**How to complete this task**
Extract, in full, the lines below, beginning at the first and ending with the line that contains "Some code taken". Pictures do not belong in the copy.

**Information given**
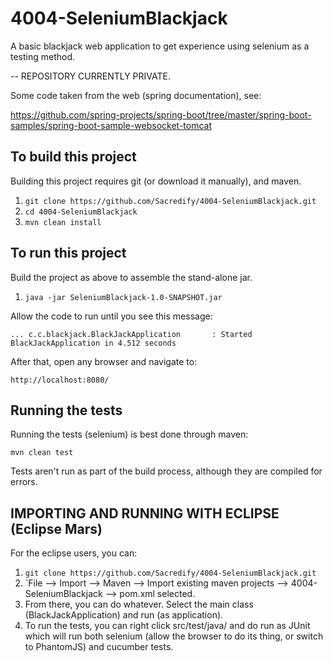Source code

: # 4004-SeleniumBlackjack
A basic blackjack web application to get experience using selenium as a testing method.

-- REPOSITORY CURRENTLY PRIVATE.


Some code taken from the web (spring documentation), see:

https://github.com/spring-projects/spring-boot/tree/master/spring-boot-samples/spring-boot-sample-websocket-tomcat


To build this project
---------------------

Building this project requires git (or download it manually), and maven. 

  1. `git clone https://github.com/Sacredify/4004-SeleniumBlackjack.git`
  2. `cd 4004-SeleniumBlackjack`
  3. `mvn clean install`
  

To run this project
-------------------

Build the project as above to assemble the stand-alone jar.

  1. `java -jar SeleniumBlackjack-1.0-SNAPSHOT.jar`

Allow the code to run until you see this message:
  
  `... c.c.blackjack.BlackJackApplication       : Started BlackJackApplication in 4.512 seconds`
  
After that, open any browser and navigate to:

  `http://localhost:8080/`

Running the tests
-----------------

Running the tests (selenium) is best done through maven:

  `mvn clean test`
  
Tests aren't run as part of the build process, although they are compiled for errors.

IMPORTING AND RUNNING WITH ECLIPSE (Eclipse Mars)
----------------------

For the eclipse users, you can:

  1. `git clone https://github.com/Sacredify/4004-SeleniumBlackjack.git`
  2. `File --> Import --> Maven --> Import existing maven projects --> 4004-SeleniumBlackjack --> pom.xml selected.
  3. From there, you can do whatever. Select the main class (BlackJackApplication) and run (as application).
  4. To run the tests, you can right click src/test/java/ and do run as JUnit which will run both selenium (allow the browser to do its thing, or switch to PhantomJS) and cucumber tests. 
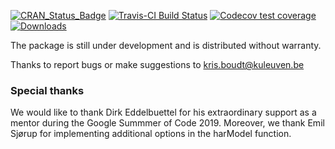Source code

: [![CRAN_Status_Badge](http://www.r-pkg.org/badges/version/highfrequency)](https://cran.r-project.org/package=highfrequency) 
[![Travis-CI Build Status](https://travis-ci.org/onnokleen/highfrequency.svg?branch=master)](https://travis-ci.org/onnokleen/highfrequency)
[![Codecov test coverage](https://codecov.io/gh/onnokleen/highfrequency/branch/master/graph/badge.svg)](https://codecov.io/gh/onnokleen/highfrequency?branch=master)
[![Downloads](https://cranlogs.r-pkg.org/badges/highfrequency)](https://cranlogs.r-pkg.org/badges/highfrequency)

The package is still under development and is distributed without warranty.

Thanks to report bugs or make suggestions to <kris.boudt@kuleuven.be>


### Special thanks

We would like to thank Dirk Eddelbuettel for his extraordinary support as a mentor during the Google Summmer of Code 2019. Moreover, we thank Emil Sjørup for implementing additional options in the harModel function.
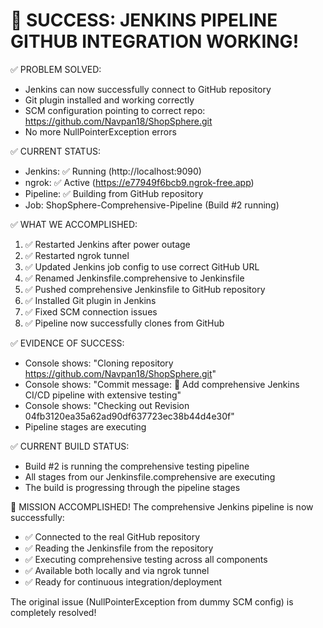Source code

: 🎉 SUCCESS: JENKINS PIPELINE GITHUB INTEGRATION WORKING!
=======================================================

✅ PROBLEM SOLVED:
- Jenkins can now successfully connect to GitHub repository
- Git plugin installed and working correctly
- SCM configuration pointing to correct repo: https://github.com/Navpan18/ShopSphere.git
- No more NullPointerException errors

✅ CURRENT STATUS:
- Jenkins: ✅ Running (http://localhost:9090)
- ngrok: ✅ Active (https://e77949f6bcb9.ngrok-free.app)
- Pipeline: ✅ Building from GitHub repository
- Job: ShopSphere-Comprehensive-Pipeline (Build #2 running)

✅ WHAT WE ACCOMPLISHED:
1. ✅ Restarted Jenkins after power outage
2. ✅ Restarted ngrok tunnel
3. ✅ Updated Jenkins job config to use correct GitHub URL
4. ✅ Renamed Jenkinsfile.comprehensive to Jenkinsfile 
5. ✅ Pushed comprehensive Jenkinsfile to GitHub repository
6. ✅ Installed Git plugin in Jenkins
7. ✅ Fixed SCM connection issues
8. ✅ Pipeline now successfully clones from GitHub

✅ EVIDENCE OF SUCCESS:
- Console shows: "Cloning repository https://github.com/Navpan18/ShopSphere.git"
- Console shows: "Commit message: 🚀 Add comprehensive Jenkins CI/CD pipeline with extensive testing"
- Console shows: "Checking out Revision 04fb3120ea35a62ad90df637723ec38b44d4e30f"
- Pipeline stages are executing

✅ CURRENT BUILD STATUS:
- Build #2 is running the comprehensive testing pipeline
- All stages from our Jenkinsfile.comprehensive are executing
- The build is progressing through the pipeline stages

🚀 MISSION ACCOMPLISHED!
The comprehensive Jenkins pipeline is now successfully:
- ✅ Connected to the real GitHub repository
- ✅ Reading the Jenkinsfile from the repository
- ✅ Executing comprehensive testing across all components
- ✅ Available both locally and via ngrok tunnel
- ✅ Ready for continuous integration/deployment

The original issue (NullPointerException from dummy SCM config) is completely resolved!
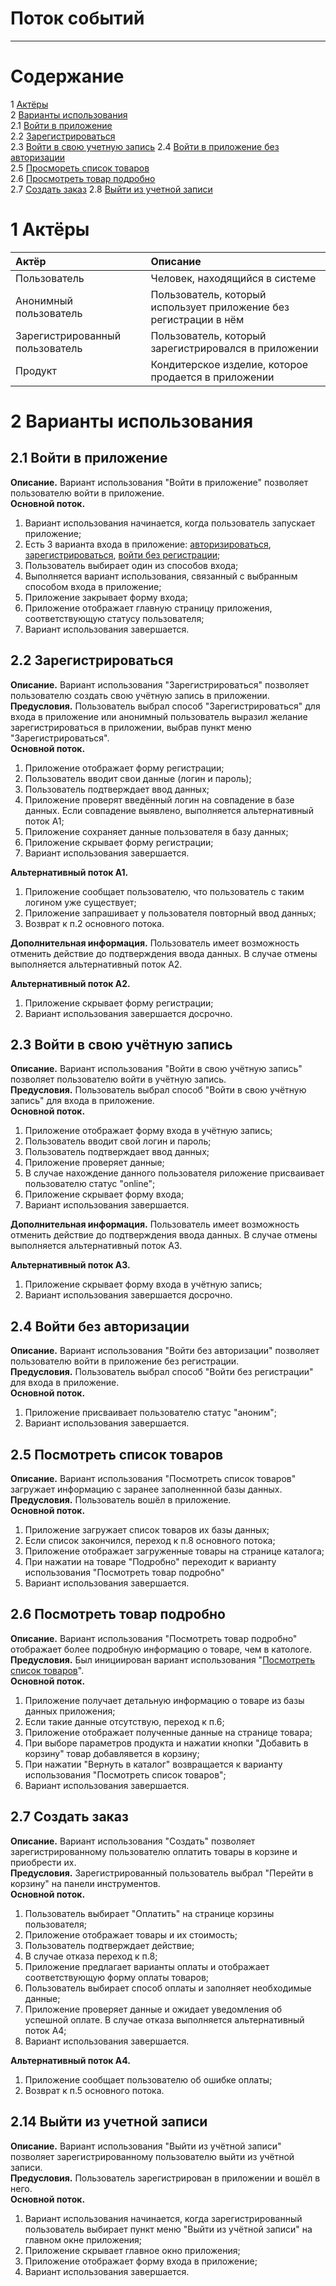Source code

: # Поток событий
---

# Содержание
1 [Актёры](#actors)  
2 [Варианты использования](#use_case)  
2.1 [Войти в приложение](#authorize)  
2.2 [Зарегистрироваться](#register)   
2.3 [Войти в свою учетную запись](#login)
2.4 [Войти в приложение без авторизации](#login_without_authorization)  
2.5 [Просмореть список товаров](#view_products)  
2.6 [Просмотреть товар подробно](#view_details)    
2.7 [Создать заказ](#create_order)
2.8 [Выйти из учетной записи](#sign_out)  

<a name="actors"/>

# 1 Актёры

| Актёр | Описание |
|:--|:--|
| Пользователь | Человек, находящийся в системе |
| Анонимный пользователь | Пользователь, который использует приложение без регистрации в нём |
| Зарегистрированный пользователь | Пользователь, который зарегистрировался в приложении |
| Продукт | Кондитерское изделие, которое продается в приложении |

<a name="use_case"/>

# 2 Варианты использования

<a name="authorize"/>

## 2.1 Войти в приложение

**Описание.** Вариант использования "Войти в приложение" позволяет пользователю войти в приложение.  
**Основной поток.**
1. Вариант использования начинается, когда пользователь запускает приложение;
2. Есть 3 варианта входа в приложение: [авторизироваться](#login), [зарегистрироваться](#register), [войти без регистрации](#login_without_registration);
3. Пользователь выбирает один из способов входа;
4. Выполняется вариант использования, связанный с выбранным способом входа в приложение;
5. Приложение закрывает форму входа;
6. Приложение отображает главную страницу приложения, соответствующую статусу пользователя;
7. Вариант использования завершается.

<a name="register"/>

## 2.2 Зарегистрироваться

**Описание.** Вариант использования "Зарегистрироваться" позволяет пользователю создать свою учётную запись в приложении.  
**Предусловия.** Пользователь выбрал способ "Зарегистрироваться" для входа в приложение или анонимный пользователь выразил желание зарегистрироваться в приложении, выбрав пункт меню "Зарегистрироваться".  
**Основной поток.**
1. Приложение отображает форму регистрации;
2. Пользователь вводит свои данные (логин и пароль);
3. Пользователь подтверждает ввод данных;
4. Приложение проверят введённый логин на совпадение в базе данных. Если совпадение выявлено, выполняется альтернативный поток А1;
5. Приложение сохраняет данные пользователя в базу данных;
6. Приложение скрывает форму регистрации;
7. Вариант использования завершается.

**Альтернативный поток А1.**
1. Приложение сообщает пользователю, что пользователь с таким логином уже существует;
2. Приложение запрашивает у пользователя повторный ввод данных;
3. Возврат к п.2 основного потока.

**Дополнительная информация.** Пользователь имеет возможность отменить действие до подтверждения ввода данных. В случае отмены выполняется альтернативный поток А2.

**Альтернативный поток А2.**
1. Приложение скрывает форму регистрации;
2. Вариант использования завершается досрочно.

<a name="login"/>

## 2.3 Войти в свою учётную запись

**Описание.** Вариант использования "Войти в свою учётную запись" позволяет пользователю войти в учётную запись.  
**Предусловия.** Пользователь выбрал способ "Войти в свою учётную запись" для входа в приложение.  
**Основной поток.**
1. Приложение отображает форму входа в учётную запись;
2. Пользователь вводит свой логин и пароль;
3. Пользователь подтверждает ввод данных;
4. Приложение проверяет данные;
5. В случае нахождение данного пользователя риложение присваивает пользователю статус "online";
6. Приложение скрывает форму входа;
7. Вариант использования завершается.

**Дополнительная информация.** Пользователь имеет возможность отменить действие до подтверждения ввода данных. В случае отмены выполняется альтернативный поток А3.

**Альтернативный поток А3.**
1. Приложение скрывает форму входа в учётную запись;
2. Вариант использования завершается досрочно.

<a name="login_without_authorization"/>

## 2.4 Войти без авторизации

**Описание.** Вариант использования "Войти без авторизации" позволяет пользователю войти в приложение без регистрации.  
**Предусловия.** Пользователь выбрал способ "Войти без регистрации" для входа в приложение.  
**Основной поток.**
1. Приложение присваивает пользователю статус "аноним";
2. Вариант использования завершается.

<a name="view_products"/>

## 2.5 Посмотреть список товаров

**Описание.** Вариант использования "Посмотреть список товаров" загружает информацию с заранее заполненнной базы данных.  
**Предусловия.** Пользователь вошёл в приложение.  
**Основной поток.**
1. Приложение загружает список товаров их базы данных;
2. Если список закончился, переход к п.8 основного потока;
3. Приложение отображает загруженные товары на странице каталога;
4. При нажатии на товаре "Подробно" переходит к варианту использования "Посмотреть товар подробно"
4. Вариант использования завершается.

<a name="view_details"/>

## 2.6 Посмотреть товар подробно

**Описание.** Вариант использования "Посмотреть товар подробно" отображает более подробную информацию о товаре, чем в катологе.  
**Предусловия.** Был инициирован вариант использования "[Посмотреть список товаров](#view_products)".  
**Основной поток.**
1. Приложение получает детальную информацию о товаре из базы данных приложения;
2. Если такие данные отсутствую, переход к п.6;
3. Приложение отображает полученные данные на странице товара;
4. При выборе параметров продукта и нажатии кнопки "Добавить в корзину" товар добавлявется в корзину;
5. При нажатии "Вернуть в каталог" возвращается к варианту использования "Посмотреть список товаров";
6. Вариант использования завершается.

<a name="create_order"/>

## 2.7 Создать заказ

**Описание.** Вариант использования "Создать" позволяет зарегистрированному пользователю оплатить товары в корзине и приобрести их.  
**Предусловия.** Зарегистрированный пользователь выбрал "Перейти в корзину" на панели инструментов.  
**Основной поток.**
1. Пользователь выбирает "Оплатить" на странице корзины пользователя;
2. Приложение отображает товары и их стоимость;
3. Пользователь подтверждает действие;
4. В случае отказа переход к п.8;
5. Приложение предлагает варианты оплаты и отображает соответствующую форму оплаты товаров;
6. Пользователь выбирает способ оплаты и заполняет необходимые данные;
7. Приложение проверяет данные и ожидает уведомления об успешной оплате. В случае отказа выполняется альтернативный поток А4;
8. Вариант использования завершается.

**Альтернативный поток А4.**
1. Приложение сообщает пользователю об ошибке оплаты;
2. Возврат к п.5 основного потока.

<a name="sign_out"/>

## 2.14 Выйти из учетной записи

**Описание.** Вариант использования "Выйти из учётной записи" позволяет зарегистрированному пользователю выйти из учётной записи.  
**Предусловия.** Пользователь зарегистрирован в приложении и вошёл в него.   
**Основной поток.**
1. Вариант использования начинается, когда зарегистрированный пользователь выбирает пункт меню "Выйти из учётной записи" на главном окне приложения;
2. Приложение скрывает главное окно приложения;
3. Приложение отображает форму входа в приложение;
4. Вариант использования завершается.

**Response box**
Source code

: # 4004-SeleniumBlackjack
A basic blackjack web application to get experience using selenium as a testing method.

-- REPOSITORY CURRENTLY PRIVATE.


Some code taken from the web (spring documentation), see:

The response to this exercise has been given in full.